___ Data under study
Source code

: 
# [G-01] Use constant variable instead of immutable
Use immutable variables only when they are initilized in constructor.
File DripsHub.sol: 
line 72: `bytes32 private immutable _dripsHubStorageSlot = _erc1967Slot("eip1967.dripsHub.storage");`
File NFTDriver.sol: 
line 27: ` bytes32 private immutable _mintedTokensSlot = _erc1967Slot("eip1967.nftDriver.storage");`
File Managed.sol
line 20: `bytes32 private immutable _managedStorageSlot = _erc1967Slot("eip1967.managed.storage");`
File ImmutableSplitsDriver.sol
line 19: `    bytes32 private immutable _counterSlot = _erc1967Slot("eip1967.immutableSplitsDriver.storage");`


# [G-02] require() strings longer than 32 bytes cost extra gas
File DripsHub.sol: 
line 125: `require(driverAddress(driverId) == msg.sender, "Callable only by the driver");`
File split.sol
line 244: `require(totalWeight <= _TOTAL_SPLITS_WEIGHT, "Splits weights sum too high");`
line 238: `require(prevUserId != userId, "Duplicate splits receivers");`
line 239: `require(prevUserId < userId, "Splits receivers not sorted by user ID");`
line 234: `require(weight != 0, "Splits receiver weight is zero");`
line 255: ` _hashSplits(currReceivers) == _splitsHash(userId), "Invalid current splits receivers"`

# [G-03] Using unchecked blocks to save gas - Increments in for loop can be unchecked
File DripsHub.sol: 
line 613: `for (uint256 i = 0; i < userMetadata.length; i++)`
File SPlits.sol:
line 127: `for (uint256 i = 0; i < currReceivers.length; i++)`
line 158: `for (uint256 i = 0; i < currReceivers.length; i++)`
______
___ Data under study
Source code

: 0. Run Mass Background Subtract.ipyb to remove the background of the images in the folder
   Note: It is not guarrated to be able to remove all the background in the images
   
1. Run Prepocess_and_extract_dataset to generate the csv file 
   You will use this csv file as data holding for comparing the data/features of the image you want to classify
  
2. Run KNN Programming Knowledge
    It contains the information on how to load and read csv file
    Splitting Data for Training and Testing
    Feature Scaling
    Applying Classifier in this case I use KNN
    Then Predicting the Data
______
___ Data under study
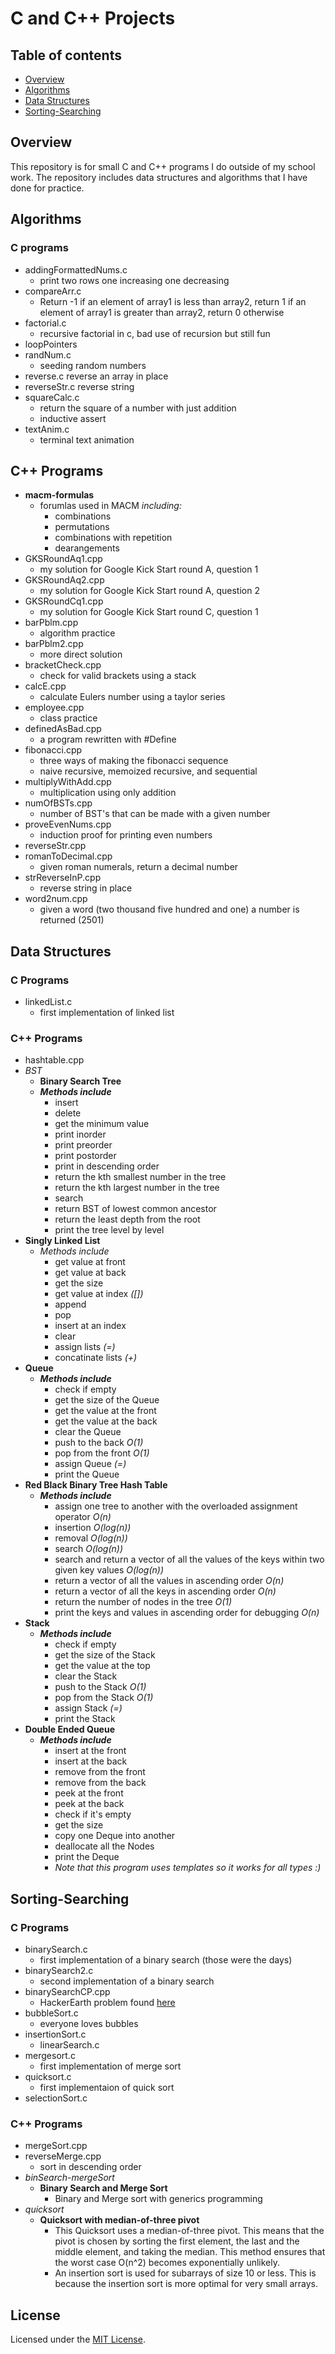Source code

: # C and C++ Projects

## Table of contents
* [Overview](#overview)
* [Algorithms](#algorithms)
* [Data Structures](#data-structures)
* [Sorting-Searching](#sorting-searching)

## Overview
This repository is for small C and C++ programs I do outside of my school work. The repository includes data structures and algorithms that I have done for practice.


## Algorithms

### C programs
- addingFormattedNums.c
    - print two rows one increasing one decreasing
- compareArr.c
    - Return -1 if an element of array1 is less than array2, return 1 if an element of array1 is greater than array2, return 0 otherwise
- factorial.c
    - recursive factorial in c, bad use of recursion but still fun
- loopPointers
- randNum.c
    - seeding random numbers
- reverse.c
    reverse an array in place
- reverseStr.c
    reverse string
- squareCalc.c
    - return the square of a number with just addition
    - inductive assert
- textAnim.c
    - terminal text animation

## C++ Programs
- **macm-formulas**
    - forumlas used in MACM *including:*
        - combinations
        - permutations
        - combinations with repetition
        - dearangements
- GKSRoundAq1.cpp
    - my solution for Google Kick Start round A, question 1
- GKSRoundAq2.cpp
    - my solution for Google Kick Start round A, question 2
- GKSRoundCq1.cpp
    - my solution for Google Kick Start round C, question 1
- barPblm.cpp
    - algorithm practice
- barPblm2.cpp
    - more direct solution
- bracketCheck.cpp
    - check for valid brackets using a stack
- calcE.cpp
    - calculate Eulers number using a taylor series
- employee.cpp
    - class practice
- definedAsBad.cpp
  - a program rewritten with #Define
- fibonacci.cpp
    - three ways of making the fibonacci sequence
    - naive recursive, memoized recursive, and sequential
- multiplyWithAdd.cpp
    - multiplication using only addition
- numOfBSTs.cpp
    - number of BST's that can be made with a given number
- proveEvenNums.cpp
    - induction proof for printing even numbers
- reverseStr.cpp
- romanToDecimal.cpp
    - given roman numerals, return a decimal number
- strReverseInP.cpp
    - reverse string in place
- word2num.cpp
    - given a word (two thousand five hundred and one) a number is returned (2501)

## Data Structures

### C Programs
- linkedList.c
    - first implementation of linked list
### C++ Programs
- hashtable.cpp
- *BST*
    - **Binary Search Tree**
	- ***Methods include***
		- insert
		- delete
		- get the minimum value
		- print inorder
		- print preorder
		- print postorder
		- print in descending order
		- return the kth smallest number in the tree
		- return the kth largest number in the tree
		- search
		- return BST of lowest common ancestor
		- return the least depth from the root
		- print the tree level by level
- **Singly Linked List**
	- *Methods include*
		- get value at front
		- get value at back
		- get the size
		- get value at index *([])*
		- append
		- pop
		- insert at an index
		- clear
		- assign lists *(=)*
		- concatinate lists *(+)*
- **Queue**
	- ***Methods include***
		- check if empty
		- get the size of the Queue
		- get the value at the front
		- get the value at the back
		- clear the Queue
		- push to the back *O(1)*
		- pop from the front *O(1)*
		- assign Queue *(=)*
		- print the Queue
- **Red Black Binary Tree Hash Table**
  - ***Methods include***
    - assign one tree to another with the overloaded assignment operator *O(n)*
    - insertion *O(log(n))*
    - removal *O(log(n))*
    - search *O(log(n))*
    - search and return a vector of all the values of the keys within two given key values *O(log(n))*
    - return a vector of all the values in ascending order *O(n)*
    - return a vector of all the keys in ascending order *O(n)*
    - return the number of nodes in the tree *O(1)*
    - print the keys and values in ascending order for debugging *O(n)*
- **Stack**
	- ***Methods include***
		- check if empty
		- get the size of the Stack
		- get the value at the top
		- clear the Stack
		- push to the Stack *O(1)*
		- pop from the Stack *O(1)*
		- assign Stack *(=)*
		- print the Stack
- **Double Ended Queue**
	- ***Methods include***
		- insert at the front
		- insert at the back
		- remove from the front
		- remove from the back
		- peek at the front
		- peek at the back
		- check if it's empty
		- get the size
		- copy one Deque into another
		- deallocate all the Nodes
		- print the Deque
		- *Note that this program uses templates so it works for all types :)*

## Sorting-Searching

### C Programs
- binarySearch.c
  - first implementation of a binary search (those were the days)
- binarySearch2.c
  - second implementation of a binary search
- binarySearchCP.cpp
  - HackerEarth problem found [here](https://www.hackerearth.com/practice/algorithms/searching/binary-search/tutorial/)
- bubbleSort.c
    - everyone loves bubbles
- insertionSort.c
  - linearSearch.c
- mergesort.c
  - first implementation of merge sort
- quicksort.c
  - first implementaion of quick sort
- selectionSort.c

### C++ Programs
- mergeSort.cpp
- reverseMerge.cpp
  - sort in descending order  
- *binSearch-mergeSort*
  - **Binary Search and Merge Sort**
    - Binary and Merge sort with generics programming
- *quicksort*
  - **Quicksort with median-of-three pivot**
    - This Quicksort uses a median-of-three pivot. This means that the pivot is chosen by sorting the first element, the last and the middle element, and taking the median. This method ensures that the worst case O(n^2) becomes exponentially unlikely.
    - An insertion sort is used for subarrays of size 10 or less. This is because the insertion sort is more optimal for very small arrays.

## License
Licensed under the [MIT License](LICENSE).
______
[Activity] Reproduce the lines of the entries above from the one with "- word2num.cpp" to the one with "- get the minimum value", both included, exactly and without any other line.

[Result of the exercise]
- word2num.cpp
    - given a word (two thousand five hundred and one) a number is returned (2501)

## Data Structures

### C Programs
- linkedList.c
    - first implementation of linked list
### C++ Programs
- hashtable.cpp
- *BST*
    - **Binary Search Tree**
	- ***Methods include***
		- insert
		- delete
		- get the minimum value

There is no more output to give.